=== WHAT IS BEING ASKED ===
Below are the records; copy exactly the stretch from the line containing "MAC: open coverage/lcov-report/index.html" through the line containing "2. **Node.js 22.13.1** or any later version.", both ends included, and nothing else.

MATERIAL FOR THE TASK Block Start

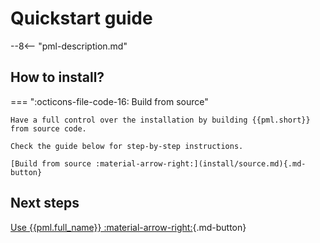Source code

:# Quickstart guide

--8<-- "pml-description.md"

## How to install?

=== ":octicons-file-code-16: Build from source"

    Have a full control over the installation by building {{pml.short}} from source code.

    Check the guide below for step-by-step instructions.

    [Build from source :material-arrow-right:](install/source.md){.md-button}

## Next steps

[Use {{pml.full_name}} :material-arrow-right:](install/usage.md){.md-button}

MATERIAL FOR THE TASK Block End
MATERIAL FOR THE TASK Block Start

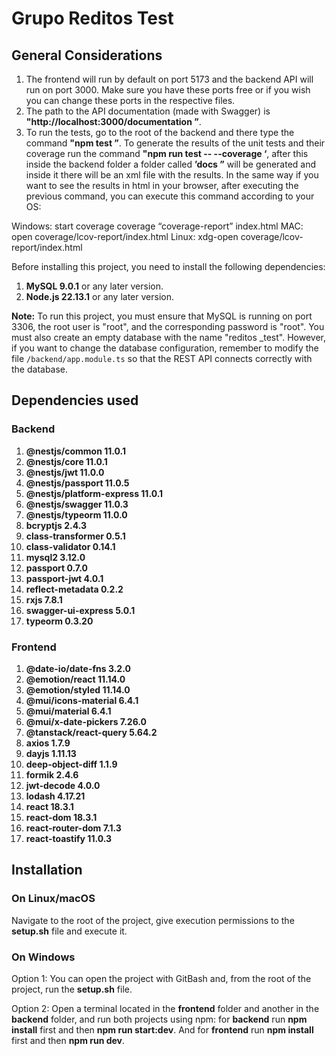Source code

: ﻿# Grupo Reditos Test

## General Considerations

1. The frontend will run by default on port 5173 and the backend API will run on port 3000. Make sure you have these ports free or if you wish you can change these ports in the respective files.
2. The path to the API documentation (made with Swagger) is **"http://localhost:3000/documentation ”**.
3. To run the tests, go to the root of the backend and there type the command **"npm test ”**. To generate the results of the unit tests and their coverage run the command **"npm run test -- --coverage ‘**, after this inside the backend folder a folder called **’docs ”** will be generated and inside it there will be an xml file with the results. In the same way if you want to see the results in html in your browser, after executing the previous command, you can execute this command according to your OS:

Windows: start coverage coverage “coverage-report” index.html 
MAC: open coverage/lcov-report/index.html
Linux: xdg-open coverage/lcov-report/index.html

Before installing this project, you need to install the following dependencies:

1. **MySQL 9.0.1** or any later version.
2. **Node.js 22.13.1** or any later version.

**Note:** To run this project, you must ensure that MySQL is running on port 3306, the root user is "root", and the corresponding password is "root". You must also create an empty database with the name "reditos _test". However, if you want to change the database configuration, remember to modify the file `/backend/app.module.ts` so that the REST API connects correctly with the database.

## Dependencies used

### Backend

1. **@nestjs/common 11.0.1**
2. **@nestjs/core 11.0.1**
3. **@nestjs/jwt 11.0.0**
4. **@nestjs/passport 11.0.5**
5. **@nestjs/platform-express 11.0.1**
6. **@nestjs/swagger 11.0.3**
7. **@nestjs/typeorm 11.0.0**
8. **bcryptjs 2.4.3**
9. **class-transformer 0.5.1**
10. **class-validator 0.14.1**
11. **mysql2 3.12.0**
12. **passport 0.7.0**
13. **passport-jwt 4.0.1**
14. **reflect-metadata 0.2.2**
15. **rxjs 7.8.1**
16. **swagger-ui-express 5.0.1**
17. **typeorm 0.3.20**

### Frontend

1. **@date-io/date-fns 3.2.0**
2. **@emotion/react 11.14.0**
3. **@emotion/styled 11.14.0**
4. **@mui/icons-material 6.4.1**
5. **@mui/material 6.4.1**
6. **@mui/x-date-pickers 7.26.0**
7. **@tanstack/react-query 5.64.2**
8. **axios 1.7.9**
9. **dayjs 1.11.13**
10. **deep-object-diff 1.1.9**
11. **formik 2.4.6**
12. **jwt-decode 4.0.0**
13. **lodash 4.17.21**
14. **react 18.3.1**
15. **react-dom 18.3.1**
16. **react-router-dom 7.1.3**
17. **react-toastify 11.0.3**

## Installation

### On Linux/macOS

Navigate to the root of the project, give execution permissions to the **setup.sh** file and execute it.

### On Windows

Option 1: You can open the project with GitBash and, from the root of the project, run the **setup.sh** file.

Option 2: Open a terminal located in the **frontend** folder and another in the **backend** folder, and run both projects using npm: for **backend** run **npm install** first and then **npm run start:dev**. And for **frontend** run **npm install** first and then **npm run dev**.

MATERIAL FOR THE TASK Block End
MATERIAL FOR THE TASK Block Start

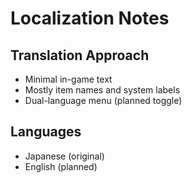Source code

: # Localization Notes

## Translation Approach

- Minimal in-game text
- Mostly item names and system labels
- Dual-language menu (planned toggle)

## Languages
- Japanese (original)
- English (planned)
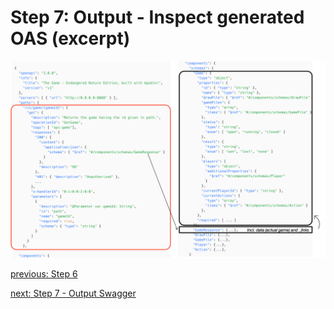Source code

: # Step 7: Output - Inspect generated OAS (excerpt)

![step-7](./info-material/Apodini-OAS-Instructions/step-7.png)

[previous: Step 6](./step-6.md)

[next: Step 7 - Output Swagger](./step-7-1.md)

MATERIAL FOR THE TASK Block End

=== WRITTEN ANSWER ===
MAC: open coverage/lcov-report/index.html
Linux: xdg-open coverage/lcov-report/index.html

Before installing this project, you need to install the following dependencies:

1. **MySQL 9.0.1** or any later version.
2. **Node.js 22.13.1** or any later version.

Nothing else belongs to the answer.